Efforts like training on synthetic or AI-generated data have been made, but with little success. A 2023 Nature study shows that repeatedly training new models on outputs from earlier ones leads to “model collapse,” where errors multiply over generations as models lose diversity and fidelity (Shumailov et al.). Sometimes, this phenomenon is called “model autophagy,” which implies that without new, high-quality data, scaling efforts may deteriorate instead of improving performance.

But countervailing evidence neutralizes the “wall” narrative. Every new model shows gains on tougher benchmarks, and engineering innovations are producing major practical improvements. Allocating inference-time reasoning (“Think Longer”) or test-time “deliberation” does produce outsized improvements relative to parameter scaling (Hu and Tong). This leads to a practical, plural future where scaling is not dead, but the axis of scale is altered. Retrieval-augmented generation (RAG), for instance, allows fetching up-to-date and factual information at query time. This reduces reliance on data memorization and substantially reduces hallucinations (“Retrieval-Augmented Generation Explained”). Multimodal training combines vision, audio, and other sensory data that critics say expand the informational substrate which text alone cannot provide (LeCun; OpenAI).

The question revolves around AI models approaching fundamental limitations that can halt their progress. Overall, it is about the future of the world; billions of dollars and research are currently invested in AI, be it startups, big tech, or academia. The economic and infrastructural side matters as much as the technical side. As GPUs, energy, and cooling demand increase, concentration of research in a few labs shapes what gets built and what ethical choices are visible to the public (Villalobos et al.; Hu and Tong).
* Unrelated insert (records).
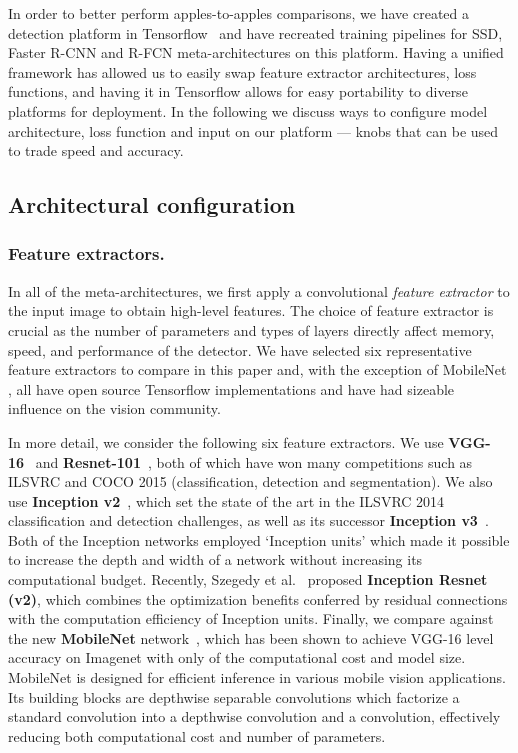 \documentclass[10pt,twocolumn,letterpaper]{article}
\renewcommand{\paragraph}[1]{\subsubsection{#1}}
\begin{document}
In order to better perform apples-to-apples comparisons, we have created a   detection platform in Tensorflow~\cite{abadi2015tensorflow} and have recreated training pipelines for SSD, Faster R-CNN and R-FCN meta-architectures on this platform.  Having a unified framework has allowed us to easily swap feature extractor architectures, loss functions, 
and having it in Tensorflow allows for easy portability to diverse platforms for deployment.  In the following we discuss ways to configure model architecture, loss function and input on our platform --- knobs that can be used to trade speed and accuracy.

\subsection{Architectural configuration}

\paragraph{Feature extractors.}
In all of the meta-architectures, we first apply a convolutional \emph{feature extractor} to the input image to obtain high-level features.  The choice of feature extractor is crucial as the number of parameters and types of layers directly affect memory, speed, and performance of the detector.
We have selected six representative feature extractors to compare in this paper
and, with the exception of MobileNet \cite{howard17}, all have open source  Tensorflow implementations and have had sizeable influence on the vision community. 


In more detail, we consider the following six feature extractors.
We use
{\bf VGG-16}~\cite{simonyan2014very}
and {\bf  Resnet-101}~\cite{he2015deep}, both of
which have won many competitions such as ILSVRC and COCO 2015
(classification, detection and segmentation).
We also use  {\bf Inception v2}~\cite{ioffe2015batch},
which set the state of the art in the ILSVRC 2014 classification and
detection challenges,
as well as its successor {\bf Inception  v3}~\cite{szegedy2015rethinking}.
Both of the Inception networks
employed `Inception units' which made it possible to increase the
depth and width of a network without increasing its computational
budget.  Recently, Szegedy et al.~\cite{szegedy2016inception} proposed
{\bf Inception Resnet (v2)}, which combines the optimization benefits
conferred by residual connections with the computation efficiency of
Inception units.  Finally, we compare against the new {\bf MobileNet}
network~\cite{howard17}, which has been shown to achieve VGG-16 level
accuracy on Imagenet with only  of the computational cost
and model size. MobileNet is designed for efficient inference in
various mobile vision applications. Its building blocks are depthwise
separable convolutions which factorize a standard convolution into a
depthwise convolution and a  convolution,  
effectively reducing both computational cost and number of
parameters. 
\end{document}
It means that practical progress will come from techniques that allot energy and compute more efficiently.

In short, the next step matters as much as the direction of the step. Are LLMs approaching a fundamental growth wall, or are we simply diverting to what we expect from them?

This exploration leaves my inquiry at a new beginning, where several research questions will be critical for understanding the future:

  • What are the long-term solutions to the data bottleneck, and what are the ethical considerations on using proprietary datasets to overcome it?
  • How can multimodal models (beyond vision and audio) be structured and designed to address core issues in reasoning that critics like LeCun and Marcus have highlighted?
  • Can Retrieval-augmented generation and multimodal training replace the need for larger datasets similar to how the DeepSeek breakthrough occurred?

Works Cited

Hu, Krystal, and Stephen Nellis. “OpenAI, Rivals Seek New Path to Smarter AI as Current Methods Hit Limitations.” Reuters, 11 Nov. 2024, www.reuters.com/technology/artificial-intelligence/openai-rivals-seek-new-path-smarter-ai-current-methods-hit-limitations-2024-11-11.

Kaplan, Jared, et al. “Scaling Laws for Neural Language Models.” arXiv, 2020, arxiv.org/abs/2001.08361.

LeCun, Yann. “A Path Towards Autonomous Machine Intelligence.” OpenReview, 2022, openreview.net/forum?id=BZ5a1r-kVsf.

Marcus, Gary. “Deep Learning Is Hitting a Wall.” Substack, 2022, garymarcus.substack.com/p/deep-learning-is-hitting-a-wall.

OpenAI. “GPT-4 Technical Report.” arXiv, 2023, arxiv.org/abs/2303.08774.

“Retrieval-Augmented Generation Explained.” NVIDIA Technical Blog, 2023, developer.nvidia.com/blog/retrieval-augmented-generation-explained/.

Shumailov, Ilia, et al. “The Curse of Recursion: Training on Generated Data Makes Models Forget.” Nature, vol. 623, no. 7985, 2023, pp. 493–98.

Villalobos, Pablo, et al. “Will We Run Out of Data? An Analysis of the Limits of Scaling Datasets in Machine Learning.” arXiv, 2022, arxiv.org/abs/2211.04325.